De certo que a profundidade do assunto fez com que não só a ciência moderna apresentasse teorias sobre isso, mas também nomes como Freud, que explicava o fenômeno como a expressão de desejos inconscientes ou fantasias do passado, Jung e a investigação da sincronicidade dos fatos da vida, o Espiritismo e a relação das experiências do que eles chamam de espírito fora do corpo durante o sono, e tantos outros.
Se voltarmos um pouco no passado, no século XVIII, quando a expressão Déjà Vu foi criada pelo filósofo francês Émile Boirac, percebemos que estas sensações de já ter experimentado uma situação, já havia sido estudada na antiguidade clássica, demonstrando a importância de entender o Déjà Vu não só por um ponto de vista, mas como algo mais profundo ligado aos mistérios da vida e da arte de viver.
Platão já nos ensinava sobre a memória da alma, a reminiscência. Segundo ele, a alma humana é muito velha e encarna no corpo material para adquirir experiências, mas depois da vida, precisa se purificar do mundo material, ou seja, retirar tudo aquilo que ela não é. Em alguns diálogos, Platão conta-nos também que educar, diferente do que achamos hoje em dia, não é encher um copo vazio, mas sim eduzir, ou seja, fazer com que o indivíduo expresse aquilo que já existe em sua alma. Seria como trazer para fora sua própria reminiscência, seu verdadeiro “Ser”, seu “gênio” (A República).

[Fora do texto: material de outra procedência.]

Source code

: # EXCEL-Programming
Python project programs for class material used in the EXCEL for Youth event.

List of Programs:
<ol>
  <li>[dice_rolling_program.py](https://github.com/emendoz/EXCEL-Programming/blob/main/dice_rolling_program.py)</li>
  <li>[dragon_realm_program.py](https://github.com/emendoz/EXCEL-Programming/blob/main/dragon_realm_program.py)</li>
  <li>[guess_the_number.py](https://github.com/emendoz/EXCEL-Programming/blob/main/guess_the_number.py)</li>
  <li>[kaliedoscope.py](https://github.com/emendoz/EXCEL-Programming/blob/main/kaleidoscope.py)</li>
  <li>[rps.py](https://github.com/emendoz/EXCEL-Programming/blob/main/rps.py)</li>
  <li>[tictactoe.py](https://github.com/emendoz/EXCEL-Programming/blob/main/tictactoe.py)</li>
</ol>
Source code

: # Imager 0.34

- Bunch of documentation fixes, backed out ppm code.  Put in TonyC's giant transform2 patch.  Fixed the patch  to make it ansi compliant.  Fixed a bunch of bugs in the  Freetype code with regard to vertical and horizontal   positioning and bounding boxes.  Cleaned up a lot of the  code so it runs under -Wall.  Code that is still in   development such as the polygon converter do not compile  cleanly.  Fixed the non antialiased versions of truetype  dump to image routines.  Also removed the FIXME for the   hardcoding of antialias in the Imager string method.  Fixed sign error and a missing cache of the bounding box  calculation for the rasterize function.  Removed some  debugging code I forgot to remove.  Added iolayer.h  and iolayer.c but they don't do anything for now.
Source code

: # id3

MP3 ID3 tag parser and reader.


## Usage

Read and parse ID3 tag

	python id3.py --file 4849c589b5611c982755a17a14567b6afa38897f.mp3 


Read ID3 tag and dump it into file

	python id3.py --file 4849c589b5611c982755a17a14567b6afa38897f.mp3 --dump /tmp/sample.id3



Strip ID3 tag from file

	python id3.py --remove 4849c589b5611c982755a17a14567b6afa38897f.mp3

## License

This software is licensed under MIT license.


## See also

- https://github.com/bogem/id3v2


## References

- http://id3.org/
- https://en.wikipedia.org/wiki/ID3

Seguindo as ideias de Platão, e de tantas outras tradições da história da humanidade que nos ensinam sobre os ciclos da vida, de nascimento e morte, das necessidades de experiências da alma, da imortalidade do nosso Ser, percebemos que o Déjà Vu então pode ser uma recordação de algum lugar, de alguém ou de alguma situação que nossa alma já teve contato em outras encarnações e que a marcou profundamente. Isto nos explicaria o estranhamento, e ao mesmo tempo, a sensação de intimidade. Isto nos traduz como Mozart, por exemplo, aos 5 anos de idade já era um gênio da música, e também porque alguns de nós nascem tão sábios e experientes em relação a determinados aspectos da vida.
Ilustração do artists Escher
Mais do que uma máquina biológica, entender o Ser Humano de forma integral, um ser com alma Imortal, com memória, necessidade de experiências, sujeito às leis da vida, com valores, virtudes e sabedoria, nos dá uma chance maior de vermo-nos como parte da vida e não à parte dela. Nos faz enxergar a possibilidade inclusive de atuarmos de maneira a somar com todo o plano da natureza. Então, que possamos refletir sobre essa memória de quem nós realmente somos, não somente como corpos, mas sim como uma essência atemporal que tem uma missão a cumprir, nesse caso, temporariamente em um corpo de carne e osso. Por isso, devemos fazer o exercício de sempre estar em contato com a Bondade, com a Justiça, com a Beleza, com a Generosidade, com o Amor… Porque depois que o tempo deste corpo passar, essas serão as memórias que carregaremos em nossas almas para toda a eternidade.